Now we construct a Bokeh figure from the data. Here we'll plot life expectancey (the `life` column) against income. We'll extract the data we want (as Pandas series) using the method above, again using just 2010 data.

In [8]:
#Create the figure object, calling it 'p'
p = figure()

#Plot life expectancy (y) against  income (x), showing data as circles
p.circle(x=data.loc[2010]['income'],y=data.loc[2010]['life'])

#Show the plot
show(p)

The plot is a bit tall.

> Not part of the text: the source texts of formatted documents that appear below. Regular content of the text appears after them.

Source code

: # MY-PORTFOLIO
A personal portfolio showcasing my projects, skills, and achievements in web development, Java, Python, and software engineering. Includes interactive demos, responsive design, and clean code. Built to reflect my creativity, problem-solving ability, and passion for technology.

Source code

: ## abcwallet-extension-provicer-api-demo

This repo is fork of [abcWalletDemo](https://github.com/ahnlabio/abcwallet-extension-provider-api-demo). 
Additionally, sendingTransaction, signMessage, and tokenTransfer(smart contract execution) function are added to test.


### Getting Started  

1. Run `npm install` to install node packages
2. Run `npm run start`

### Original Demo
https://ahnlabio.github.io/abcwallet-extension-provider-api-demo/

We can make it shorter by adding style settings to the figure...

In [9]:
p = figure(height=200)
p.circle_x(x=data.loc[2010]['income'],y=data.loc[2010]['life'])
show(p)

### RECAP so far...
* The **data** used to drive our plot are Pandas series, but Bokeh can use nearly any Python collection object: lists, tuples, NumPy arrays, etc. 
* The figure has other style attributes you can apply, see the Keyword Args section at https://bokeh.pydata.org/en/latest/docs/reference/plotting.html
* You can use other **markers** instead of circles; try 'line', 'cross', 'circle_x'. (See top of page linked above.) Each type of marker has its own set of properties and settings. For example, see those for the circle marker: https://bokeh.pydata.org/en/latest/docs/reference/plotting.html#bokeh.plotting.figure.Figure.circle

► For more exercises on plotting, see the `02-plotting` notebook in the tutorial folder. 

#### More detail..
Below we apply some style settings to the figure (`height`, `x_axis_type`, and `title`) and also some style settings to our 2010 life v. income (`color` and `alpha`) as well as add a second set of data to our plot...

In [11]:
#We can stack multiple plots on top of each other
p = figure(height=200,
           x_axis_type='log',
           title='1980 vs 2010')
p.circle(x=data.loc[2010]['income'],
         y=data.loc[2010]['life'],
         size=5,color='blue',
         alpha=0.25)
p.cross(x=data.loc[1980]['income'],
        y=data.loc[1980]['life'],
        size=10,color='red',
        alpha=0.25)
show(p)

#### Using a dicitonary of plot settings
The below produces the same as the above, but instead of passing in a set of individual stylings as keyword variables, we can pass a dictionary of values. This is useful as we can re-use this dictionary in other plots...

In [12]:
PLOT_OPS = {'height':200,
            'x_axis_type':'log',
            'title':'1980 v. 2010'
           }

p = figure(**PLOT_OPS)
p.circle(x=data.loc[2010]['income'],y=data.loc[2010]['life'],size=5,color='blue',alpha=0.25)
p.cross(x=data.loc[1980]['income'],y=data.loc[1980]['life'],size=10,color='red', alpha=0.25)
show(p)